Offensichtlich widerspricht dies der für Marktwirtschaften zentralen Hypothese der Konsumentensouveränität und folglich auch der Idee des mündigen Verbrauchers.12 Indem der Meritorik-Ansatz dem Staat eine bessere Kenntnis der tatsächlichen Individualinteressen zubilligt als den betroffenen Individuen selbst „und zu willkürlichen Eingriffen in die freie Konsumwahl missbraucht werden“13 kann, wurde er vielfach und insbesondere von Wirtschaftsliberalen als nicht ordnungskonform eingeschätzt. Doch hier existiert nicht nur eine Gegenbewegung, die das Meritorik-Konzept in den Mittelpunkt ihrer Analysen stellt.14 Zunehmend gibt es ebenfalls empirisch begründete Einwände gegen das im wirtschaftsliberalen Modell unterstellte menschliche Verhaltensmodell rationalen Handelns.
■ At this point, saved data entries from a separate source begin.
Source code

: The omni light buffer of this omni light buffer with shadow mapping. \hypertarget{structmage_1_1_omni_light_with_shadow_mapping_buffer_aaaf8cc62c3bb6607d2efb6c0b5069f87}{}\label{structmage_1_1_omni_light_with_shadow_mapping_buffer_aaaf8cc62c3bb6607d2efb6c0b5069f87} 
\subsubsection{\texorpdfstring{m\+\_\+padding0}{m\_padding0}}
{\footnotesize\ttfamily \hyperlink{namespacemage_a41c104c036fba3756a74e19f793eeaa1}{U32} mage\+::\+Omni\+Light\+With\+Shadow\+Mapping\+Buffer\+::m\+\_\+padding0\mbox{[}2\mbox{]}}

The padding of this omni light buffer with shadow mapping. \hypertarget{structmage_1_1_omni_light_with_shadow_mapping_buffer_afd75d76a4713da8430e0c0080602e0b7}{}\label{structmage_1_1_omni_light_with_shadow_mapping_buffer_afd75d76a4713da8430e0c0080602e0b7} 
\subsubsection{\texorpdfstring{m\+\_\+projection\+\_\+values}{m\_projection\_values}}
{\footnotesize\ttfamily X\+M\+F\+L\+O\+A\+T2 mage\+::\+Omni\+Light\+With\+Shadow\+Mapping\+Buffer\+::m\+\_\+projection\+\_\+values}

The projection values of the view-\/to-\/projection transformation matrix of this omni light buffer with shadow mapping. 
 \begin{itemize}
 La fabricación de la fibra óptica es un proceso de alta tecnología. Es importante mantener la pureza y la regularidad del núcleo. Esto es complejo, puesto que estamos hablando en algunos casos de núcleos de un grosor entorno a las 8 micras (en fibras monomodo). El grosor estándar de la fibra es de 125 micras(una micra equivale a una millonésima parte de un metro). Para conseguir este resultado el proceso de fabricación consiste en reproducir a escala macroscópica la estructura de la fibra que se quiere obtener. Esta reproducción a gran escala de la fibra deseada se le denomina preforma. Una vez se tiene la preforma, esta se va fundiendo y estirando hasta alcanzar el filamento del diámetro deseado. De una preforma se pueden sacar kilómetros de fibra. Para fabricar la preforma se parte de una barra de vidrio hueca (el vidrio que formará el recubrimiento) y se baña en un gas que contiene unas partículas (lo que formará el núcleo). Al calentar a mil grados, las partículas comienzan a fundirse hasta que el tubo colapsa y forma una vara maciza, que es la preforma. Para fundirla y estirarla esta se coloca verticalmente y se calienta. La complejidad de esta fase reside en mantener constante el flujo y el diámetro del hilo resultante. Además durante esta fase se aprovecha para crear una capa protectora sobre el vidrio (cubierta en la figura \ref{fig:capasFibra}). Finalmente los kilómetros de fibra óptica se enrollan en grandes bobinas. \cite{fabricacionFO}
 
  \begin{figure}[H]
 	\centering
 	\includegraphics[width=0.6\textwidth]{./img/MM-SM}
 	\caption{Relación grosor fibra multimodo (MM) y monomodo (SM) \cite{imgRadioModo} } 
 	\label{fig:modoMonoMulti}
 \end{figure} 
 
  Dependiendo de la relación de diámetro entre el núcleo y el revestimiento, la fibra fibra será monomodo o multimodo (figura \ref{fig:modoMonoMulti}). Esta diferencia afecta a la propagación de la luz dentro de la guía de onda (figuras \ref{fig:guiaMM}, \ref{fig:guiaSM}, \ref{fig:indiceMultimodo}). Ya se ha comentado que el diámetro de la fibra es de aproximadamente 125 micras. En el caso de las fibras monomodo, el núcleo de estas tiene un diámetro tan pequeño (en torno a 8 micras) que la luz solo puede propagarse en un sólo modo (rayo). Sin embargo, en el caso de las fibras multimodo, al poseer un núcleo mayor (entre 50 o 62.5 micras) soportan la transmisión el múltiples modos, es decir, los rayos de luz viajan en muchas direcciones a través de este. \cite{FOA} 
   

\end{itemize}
Denn entscheidungstheoretische Untersuchungen haben eine Reihe von systematischen Abweichungen des tatsächlichen menschlichen Verhaltens vom Homo-oeconomicus-Ansatz aufgezeigt, etwa den Einfluss irrelevanter Informationen auf Entscheidungen, die häufige Fehleinschätzung von Wahrscheinlichkeiten oder die Minderschätzung künftiger Bedarfe.15 All dies ließ auch Teile der Wirtschaftsliberalen nicht unberührt und führte dort zu einem Forschungsprogramm einer „verhaltensökonomisch fundierten Ordnungspolitik“16.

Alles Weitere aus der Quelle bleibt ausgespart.